Retail bankers must continue to recognize that consumer banking is very much tied to a human experience. When consumers use your services, for whatever reason, there is context tied to an event, a need or a purchase. We’re so focused on the transaction, that we can forget that. If I’m applying for a car loan, I’m dreading the loan process, but I’m excited about getting behind the wheel of the car. That new car smell is intoxicating. It’s a human experience. The mortgage application process is a nightmare from a consumer POV and anxiety can be overwhelming. The borrower is excited about the new home, but the process of applying for a mortgage and waiting for approval and funding, is a real drag. The consumer interest and emotion is tied to the purchase and that is where financial institutions have tremendous opportunity. Unlike neo banks, financial institutions (FIs) are well staffed and have broad distribution capabilities. Perhaps that’s why startups like Manilla failed and why dot.coms like Simple and Moven have turned to retail banks for distribution.
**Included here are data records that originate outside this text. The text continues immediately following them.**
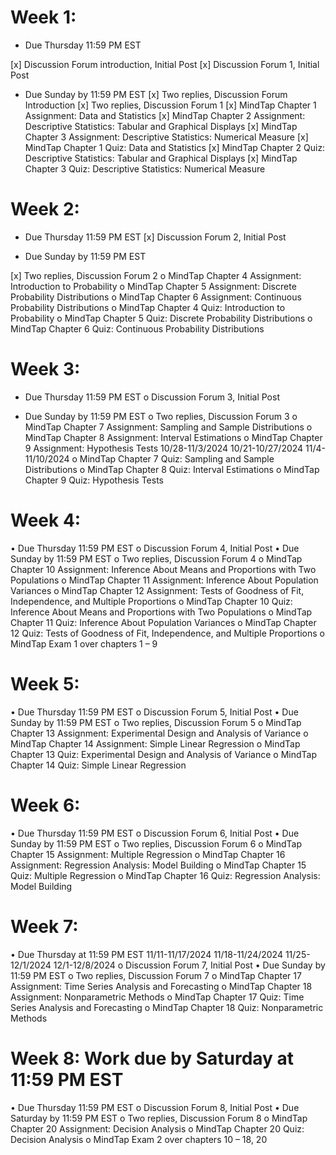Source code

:# Week 1:
* Due Thursday 11:59 PM EST

[x] Discussion Forum introduction, Initial Post
[x] Discussion Forum 1, Initial Post

* Due Sunday by 11:59 PM EST
[x] Two replies, Discussion Forum Introduction
[x] Two replies, Discussion Forum 1
[x] MindTap Chapter 1 Assignment: Data and Statistics
[x] MindTap Chapter 2 Assignment: Descriptive Statistics:
Tabular and Graphical Displays
[x] MindTap Chapter 3 Assignment: Descriptive Statistics: Numerical
Measure
[x] MindTap Chapter 1 Quiz: Data and Statistics
[x] MindTap Chapter 2 Quiz: Descriptive Statistics:
Tabular and Graphical Displays
[x] MindTap Chapter 3 Quiz: Descriptive Statistics: Numerical Measure

# Week 2:
* Due Thursday 11:59 PM EST
[x] Discussion Forum 2, Initial Post

* Due Sunday by 11:59 PM EST

[x] Two replies, Discussion Forum 2
o MindTap Chapter 4 Assignment: Introduction to Probability
o MindTap Chapter 5 Assignment: Discrete Probability Distributions
o MindTap Chapter 6 Assignment: Continuous Probability Distributions
o MindTap Chapter 4 Quiz: Introduction to Probability
o MindTap Chapter 5 Quiz: Discrete Probability Distributions
o MindTap Chapter 6 Quiz: Continuous Probability Distributions

# Week 3:
* Due Thursday 11:59 PM EST
o Discussion Forum 3, Initial Post

* Due Sunday by 11:59 PM EST
o Two replies, Discussion Forum 3
o MindTap Chapter 7 Assignment: Sampling and Sample Distributions
o MindTap Chapter 8 Assignment: Interval Estimations
o MindTap Chapter 9 Assignment: Hypothesis Tests
10/28-11/3/2024
10/21-10/27/2024
11/4-11/10/2024
o MindTap Chapter 7 Quiz: Sampling and Sample Distributions
o MindTap Chapter 8 Quiz: Interval Estimations
o MindTap Chapter 9 Quiz: Hypothesis Tests

# Week 4:
• Due Thursday 11:59 PM EST
o Discussion Forum 4, Initial Post
• Due Sunday by 11:59 PM EST
o Two replies, Discussion Forum 4
o MindTap Chapter 10 Assignment:
Inference About Means and Proportions with Two Populations
o MindTap Chapter 11 Assignment: Inference About Population Variances
o MindTap Chapter 12 Assignment:
Tests of Goodness of Fit, Independence, and Multiple Proportions
o MindTap Chapter 10 Quiz:
Inference About Means and Proportions with Two Populations
o MindTap Chapter 11 Quiz: Inference About Population Variances
o MindTap Chapter 12 Quiz: Tests of Goodness of Fit, Independence, and Multiple
Proportions
o MindTap Exam 1 over chapters 1 – 9

# Week 5:
• Due Thursday 11:59 PM EST
o Discussion Forum 5, Initial Post
• Due Sunday by 11:59 PM EST
o Two replies, Discussion Forum 5
o MindTap Chapter 13 Assignment:
Experimental Design and Analysis of Variance
o MindTap Chapter 14 Assignment: Simple Linear Regression
o MindTap Chapter 13 Quiz: Experimental Design and Analysis of Variance
o MindTap Chapter 14 Quiz: Simple Linear Regression

# Week 6:
• Due Thursday 11:59 PM EST
o Discussion Forum 6, Initial Post
• Due Sunday by 11:59 PM EST
o Two replies, Discussion Forum 6
o MindTap Chapter 15 Assignment: Multiple Regression
o MindTap Chapter 16 Assignment: Regression Analysis: Model Building
o MindTap Chapter 15 Quiz: Multiple Regression
o MindTap Chapter 16 Quiz: Regression Analysis: Model Building

# Week 7:
• Due Thursday at 11:59 PM EST
11/11-11/17/2024
11/18-11/24/2024
11/25-12/1/2024
12/1-12/8/2024
o Discussion Forum 7, Initial Post
• Due Sunday by 11:59 PM EST
o Two replies, Discussion Forum 7
o MindTap Chapter 17 Assignment: Time Series Analysis and Forecasting
o MindTap Chapter 18 Assignment: Nonparametric Methods
o MindTap Chapter 17 Quiz: Time Series Analysis and Forecasting
o MindTap Chapter 18 Quiz: Nonparametric Methods

# Week 8: Work due by Saturday at 11:59 PM EST
• Due Thursday 11:59 PM EST
o Discussion Forum 8, Initial Post
• Due Saturday by 11:59 PM EST
o Two replies, Discussion Forum 8
o MindTap Chapter 20 Assignment: Decision Analysis
o MindTap Chapter 20 Quiz: Decision Analysis
o MindTap Exam 2 over chapters 10 – 18, 20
Communication can’t be a one-way street where FIs broadcast their products to customers who may or may not buy them. The user experience (UX) and human experience (HX) must collide and bankers need to show interest, be interesting and be human. Listening and reacting to the customer's voice and recognizing that the FI is enabling human fulfillment, can result in more satisfied and loyal customers. Offering products and services that make the consumer feel good and cared about, is an obvious imperative. This helps create a sense of belonging, empowerment, trust and security, all critically important to helping you differentiate in an evolving financial services arena. We have so much data, and all the channels in place, we just need to find more ways to be relevant and in tune with needs and motivational and behavioral factors that impact financial decision making. The banking industry needs to remember, it's in the people business.